Quietly, Trent Forrest constructed a strong 2014 travel campaign with the Alabama Challenge. Competing against older opponents on Nike’s EYBL circuit, Forrest averaged 14 points and four rebounds per contest.
He entered the 2014-15 season as the No. 70 prospect in the junior class and has taken a confident approach to his junior year.
”Things have been good, we’ve been winning a lot,” Forrest said. “We’re trying to get back to Lakewood (for the state tournament) again.”
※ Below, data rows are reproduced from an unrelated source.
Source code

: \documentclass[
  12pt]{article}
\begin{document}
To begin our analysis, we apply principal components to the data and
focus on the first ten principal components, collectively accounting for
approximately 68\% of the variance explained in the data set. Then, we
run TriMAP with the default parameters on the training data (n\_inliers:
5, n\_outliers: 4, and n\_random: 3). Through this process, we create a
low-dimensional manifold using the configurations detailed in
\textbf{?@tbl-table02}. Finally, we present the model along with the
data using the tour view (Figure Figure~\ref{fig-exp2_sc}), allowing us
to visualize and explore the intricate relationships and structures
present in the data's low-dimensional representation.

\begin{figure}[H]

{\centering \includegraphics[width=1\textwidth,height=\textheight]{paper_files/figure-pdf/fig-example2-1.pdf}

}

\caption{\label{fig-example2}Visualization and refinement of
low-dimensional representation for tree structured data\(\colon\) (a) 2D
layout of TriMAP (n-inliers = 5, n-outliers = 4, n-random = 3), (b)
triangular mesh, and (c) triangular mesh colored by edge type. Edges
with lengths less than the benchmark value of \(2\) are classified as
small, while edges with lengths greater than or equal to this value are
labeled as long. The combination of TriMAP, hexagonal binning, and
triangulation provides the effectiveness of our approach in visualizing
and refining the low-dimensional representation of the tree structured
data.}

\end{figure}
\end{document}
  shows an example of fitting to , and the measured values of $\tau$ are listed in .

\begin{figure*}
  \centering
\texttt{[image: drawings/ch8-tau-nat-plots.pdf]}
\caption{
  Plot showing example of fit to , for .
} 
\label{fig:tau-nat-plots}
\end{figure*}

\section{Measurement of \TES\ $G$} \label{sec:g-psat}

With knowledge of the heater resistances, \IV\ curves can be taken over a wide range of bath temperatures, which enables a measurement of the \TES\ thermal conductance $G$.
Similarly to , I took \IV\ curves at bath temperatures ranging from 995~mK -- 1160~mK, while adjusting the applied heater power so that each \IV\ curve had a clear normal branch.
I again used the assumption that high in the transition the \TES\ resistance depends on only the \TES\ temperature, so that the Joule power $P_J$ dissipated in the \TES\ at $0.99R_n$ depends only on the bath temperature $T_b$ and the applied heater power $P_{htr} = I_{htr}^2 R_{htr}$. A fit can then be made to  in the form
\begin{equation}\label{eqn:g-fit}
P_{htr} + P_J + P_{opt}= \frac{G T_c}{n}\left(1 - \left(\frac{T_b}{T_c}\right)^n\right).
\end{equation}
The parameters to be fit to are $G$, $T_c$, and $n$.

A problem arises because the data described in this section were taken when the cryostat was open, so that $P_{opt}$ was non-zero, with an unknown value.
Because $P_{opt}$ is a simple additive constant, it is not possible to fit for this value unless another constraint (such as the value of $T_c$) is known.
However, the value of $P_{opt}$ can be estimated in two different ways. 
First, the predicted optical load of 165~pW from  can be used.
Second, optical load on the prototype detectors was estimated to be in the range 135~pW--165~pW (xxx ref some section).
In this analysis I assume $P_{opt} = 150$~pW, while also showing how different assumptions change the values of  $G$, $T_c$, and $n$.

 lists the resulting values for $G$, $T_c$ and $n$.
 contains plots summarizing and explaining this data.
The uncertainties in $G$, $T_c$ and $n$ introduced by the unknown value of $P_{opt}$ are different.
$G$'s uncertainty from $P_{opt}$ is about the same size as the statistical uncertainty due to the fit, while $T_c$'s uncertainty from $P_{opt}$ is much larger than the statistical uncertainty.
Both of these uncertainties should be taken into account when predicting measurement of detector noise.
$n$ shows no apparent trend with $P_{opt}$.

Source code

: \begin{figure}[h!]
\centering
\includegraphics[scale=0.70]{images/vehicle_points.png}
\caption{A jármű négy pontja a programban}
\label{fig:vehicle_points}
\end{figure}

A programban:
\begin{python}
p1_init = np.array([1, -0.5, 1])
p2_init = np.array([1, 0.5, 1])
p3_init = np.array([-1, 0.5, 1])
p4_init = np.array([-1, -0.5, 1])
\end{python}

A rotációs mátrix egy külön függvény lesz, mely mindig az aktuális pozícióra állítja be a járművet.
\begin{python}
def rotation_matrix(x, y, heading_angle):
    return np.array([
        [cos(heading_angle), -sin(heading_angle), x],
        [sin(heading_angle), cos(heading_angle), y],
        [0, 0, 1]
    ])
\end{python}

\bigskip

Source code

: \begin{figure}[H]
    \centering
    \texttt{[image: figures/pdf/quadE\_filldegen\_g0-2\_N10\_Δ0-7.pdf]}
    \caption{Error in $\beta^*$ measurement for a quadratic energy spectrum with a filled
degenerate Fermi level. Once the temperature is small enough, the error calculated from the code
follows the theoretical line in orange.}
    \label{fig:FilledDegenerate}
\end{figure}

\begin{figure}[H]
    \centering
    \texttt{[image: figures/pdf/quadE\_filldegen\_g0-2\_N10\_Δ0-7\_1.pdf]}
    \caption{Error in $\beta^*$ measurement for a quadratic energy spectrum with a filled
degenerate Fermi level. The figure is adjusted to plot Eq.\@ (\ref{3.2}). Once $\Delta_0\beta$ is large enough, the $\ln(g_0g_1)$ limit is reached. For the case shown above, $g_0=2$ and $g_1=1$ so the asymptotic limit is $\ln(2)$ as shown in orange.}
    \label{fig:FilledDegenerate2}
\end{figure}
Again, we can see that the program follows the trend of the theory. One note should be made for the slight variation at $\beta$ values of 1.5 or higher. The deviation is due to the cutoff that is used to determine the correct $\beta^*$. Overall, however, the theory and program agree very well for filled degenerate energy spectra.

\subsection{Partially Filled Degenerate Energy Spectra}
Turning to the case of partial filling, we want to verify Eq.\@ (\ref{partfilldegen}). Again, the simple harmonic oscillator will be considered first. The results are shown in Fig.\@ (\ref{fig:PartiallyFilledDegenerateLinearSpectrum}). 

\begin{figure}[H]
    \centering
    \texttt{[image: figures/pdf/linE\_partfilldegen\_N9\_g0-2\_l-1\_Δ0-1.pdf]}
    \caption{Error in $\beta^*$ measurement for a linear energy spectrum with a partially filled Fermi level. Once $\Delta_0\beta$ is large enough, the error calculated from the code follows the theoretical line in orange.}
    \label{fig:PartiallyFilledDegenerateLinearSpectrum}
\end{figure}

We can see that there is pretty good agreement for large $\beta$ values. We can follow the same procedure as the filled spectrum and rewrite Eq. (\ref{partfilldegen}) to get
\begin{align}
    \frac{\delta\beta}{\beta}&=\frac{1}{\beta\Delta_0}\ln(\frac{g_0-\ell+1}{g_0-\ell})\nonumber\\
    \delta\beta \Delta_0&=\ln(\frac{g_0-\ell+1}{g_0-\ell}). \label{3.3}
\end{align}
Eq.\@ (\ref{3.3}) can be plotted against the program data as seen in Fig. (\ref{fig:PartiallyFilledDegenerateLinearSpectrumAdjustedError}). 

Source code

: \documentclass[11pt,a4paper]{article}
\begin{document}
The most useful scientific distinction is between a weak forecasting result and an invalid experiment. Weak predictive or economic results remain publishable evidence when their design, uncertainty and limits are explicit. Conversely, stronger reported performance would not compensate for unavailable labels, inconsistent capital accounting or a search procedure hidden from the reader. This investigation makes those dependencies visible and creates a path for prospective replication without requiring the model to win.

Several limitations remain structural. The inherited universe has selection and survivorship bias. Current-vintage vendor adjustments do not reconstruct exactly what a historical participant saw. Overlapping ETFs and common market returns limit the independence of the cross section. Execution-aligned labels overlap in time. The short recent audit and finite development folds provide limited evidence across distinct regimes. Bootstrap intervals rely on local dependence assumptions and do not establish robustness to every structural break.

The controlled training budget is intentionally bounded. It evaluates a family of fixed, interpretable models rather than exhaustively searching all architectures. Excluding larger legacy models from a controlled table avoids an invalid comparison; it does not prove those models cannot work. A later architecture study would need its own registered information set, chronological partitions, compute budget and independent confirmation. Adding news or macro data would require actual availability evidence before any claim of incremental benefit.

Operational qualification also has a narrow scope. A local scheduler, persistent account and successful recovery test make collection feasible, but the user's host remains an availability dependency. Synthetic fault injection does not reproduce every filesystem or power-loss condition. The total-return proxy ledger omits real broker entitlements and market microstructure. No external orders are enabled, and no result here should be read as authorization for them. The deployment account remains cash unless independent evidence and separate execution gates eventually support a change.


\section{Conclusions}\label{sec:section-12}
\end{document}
Forrest is a strong, athletic wing forward capable of creating for himself off the dribble or finishing in transition. He’s able to score through contact and can knock down medium-range jump shots. Playing for a small school, he also understands that his team will need him to provide a variety of functions simply based on the limitations of its roster.
”I’m playing pretty well, doing all-around things,” Forrest said. “I’m the tallest dude on the team so I have to do a lot of different things.”
Following his junior year, he plans to head back out on the EYBL circuit with the Challenge. He’s also planning to focus on the spring and summer and begin to narrow down his list following that period.
”I’m going to wait until AAU is over,” he said. “Everything has been steady (in recruiting.)
Not surprisingly, in-state programs are expressing the most interest.
Forrest isn’t limiting himself to those two options, of course, and although he has a cousin who played football for the Seminoles, no one school appears to hold a prohibitive advantage. Over the next several months, however, multiple programs will battle it out to establish exactly that.